Iowa Board of Regents

Regents History: June 12-14, 1968

Board Membership

  • Stan Redeker, President, Boone
  • Casey Loss, Algona
  • Thomas Louden, Fairfield
  • Ned Perrin, Mapleton
  • William Quarton, Cedar Rapids
  • Jonathan Richards, Red Oak
  • Dannie Rosenfield, Des Moines
  • Ralph Wallace, Mason City
  • Melvin Wolf, Waterloo

Highlights
Cresap, McCormick & Paget, a New York consulting firm, presented their initial feasibility study on the proposed fourth Regent institution to be located in the Western half of the state. Recommended sites included Atlantic, Harlan, Denison and Carroll and a motion to declare the Western Iowa Institution a four-year, liberal arts university passed 5-2 with two Regents absent. Planning for a fourth public university in Iowa would continue until February 1970, when the project was ended. 

Read more on the proposed University of Western Iowa

Samuel L. Becker was appointed as Chair of the University of Iowa Department of Speech and Dramatic Arts.
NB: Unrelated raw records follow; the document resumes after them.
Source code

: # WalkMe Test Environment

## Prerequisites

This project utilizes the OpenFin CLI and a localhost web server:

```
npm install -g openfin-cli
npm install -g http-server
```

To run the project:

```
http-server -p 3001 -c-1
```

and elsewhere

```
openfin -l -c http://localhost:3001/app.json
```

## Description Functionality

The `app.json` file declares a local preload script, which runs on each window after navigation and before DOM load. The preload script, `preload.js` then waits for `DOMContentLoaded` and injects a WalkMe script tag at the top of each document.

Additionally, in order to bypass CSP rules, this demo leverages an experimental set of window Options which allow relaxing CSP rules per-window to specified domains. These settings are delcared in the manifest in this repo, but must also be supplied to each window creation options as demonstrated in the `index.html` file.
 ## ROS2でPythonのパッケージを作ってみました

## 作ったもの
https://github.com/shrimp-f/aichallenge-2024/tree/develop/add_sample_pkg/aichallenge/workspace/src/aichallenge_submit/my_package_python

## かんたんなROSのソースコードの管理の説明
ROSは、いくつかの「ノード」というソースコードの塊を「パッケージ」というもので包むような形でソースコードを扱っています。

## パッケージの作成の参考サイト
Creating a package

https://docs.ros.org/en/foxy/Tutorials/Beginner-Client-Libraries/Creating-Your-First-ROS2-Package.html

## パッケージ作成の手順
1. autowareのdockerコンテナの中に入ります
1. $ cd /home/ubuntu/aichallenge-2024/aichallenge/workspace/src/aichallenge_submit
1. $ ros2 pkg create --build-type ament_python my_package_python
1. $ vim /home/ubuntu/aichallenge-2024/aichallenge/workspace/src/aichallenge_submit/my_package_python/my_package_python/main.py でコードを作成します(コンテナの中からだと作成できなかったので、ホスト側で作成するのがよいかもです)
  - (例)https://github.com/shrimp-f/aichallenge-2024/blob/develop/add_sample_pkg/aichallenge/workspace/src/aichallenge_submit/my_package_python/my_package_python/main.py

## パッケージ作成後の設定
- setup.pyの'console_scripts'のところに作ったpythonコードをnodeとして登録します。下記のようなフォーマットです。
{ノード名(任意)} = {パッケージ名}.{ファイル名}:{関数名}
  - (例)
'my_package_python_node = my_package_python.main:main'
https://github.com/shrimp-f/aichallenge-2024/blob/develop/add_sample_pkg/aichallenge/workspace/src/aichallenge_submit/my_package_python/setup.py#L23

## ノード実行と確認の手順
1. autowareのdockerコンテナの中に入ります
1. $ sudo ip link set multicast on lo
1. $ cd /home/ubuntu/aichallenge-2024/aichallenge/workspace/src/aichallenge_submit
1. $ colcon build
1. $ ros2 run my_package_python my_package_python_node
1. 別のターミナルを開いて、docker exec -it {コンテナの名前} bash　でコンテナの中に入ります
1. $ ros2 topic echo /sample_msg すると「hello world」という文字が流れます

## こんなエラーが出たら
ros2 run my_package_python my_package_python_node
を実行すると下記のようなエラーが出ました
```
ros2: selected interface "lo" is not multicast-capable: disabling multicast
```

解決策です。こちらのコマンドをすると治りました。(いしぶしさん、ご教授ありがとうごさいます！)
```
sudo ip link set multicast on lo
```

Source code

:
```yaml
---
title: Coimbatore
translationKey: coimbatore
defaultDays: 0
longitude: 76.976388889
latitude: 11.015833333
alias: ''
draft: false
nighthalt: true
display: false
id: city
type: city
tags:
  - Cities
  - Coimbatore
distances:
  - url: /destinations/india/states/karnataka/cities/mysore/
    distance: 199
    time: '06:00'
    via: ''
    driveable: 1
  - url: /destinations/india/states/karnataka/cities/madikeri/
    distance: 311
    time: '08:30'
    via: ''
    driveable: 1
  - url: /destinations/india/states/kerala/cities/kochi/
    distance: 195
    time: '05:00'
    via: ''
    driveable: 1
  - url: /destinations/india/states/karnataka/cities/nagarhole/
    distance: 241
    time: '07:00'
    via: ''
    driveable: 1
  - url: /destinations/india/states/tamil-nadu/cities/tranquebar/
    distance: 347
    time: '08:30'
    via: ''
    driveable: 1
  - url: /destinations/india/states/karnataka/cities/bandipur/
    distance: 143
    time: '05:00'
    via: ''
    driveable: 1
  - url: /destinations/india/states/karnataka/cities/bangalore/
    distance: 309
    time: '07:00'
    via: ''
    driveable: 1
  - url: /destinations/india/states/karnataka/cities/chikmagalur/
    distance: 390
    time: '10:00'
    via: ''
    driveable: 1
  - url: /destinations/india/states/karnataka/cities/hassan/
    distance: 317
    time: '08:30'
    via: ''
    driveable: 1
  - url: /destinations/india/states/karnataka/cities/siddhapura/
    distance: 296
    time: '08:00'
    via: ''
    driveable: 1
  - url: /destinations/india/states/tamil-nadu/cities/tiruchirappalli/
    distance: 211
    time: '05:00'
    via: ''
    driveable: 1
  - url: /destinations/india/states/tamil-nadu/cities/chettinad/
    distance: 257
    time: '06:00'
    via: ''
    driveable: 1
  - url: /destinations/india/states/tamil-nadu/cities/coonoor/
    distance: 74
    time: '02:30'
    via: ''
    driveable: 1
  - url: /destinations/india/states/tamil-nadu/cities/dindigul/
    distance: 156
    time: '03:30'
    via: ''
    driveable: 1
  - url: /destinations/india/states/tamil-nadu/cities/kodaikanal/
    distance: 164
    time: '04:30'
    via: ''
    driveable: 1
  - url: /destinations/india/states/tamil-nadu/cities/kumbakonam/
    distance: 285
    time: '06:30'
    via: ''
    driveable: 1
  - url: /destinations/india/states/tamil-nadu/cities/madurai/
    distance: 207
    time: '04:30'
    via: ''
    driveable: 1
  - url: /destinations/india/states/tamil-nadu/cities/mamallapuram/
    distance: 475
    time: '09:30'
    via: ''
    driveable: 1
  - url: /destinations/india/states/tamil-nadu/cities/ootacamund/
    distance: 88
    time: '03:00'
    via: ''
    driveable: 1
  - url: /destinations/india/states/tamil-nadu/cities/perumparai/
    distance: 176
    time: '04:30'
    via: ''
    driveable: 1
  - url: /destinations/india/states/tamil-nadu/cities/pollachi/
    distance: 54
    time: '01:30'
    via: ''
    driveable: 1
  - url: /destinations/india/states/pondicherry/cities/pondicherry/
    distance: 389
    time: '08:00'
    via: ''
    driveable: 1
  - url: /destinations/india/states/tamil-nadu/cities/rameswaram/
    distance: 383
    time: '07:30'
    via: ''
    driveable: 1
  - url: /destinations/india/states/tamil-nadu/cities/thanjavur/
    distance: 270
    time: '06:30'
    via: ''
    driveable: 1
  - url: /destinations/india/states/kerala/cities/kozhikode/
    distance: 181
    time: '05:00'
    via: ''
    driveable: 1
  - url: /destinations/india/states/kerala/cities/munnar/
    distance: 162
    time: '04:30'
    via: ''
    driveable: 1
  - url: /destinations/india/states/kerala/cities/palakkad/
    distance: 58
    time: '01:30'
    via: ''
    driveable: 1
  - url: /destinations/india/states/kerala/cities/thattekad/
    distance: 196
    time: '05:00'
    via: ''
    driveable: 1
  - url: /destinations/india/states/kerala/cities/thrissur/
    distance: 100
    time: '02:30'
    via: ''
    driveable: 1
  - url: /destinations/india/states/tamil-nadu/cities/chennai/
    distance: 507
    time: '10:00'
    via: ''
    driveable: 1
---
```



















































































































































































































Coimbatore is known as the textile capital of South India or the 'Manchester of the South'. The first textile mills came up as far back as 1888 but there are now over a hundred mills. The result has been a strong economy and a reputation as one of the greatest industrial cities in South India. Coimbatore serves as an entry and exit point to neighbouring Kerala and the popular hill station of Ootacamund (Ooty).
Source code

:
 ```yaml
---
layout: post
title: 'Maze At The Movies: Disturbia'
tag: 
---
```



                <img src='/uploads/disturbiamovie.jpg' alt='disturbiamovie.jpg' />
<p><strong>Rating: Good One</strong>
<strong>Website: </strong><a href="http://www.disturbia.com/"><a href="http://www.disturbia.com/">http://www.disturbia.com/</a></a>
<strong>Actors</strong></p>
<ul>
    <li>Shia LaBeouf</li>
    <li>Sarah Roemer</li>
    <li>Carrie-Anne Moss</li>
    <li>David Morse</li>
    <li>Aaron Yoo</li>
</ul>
Becker spent more than 70 years at UI, earning three degrees and leading the department (renamed the Department of Communication and Theatre Arts in 1980) until 1981. The Communication studies building was named in his honor in 1993. 

The Board adopted a resolution to accept the Henry A. Wallace Papers on behalf of the University of Iowa Libraries. Wallace, who served as the 33rd Vice President of the United States under President Franklin D. Roosevelt, was born near Orient, Iowa and earned a bachelor’s degree from Iowa State College (Iowa State University) in 1910. The Henry A. Wallace Collection is housed at UI Libraries to this day.

The Board passed a resolution providing for the issuance of $6.8 million in Field House Auditorium Revenue bonds to be used to construct a Field House Auditorium on the Iowa State Campus. The fieldhouse was part of a larger cultural, educational and athletic complex proposed more than a decade earlier by ISU President James Hilton. Construction on the fieldhouse began just two days after the Board passed the bonding resolution and concluded in 1971 when Hilton Coliseum opened to the public. President Hilton’s multipurpose complex proposal became a reality as the Iowa State Center, which includes Hilton Coliseum, Fisher Theater, Scheman Building and Jack Trice Stadium. 

The Board approved the appointment of Virgil Lagomarcino as the first Dean of ISU’s newly formed College of Education. Lagomarcino led the college as dean until his retirement in 1990. Notably, Lagomarcino lobbied for the College of Education to take over the Veterinary Medicine Quadrangle after the College of Veterinary Medicine vacated the building for the newly built VET MED building (Now, Patterson Hall) in the late 1970s. The Quadrangle was then renamed Lagomarcino Hall, a name it carries to this day.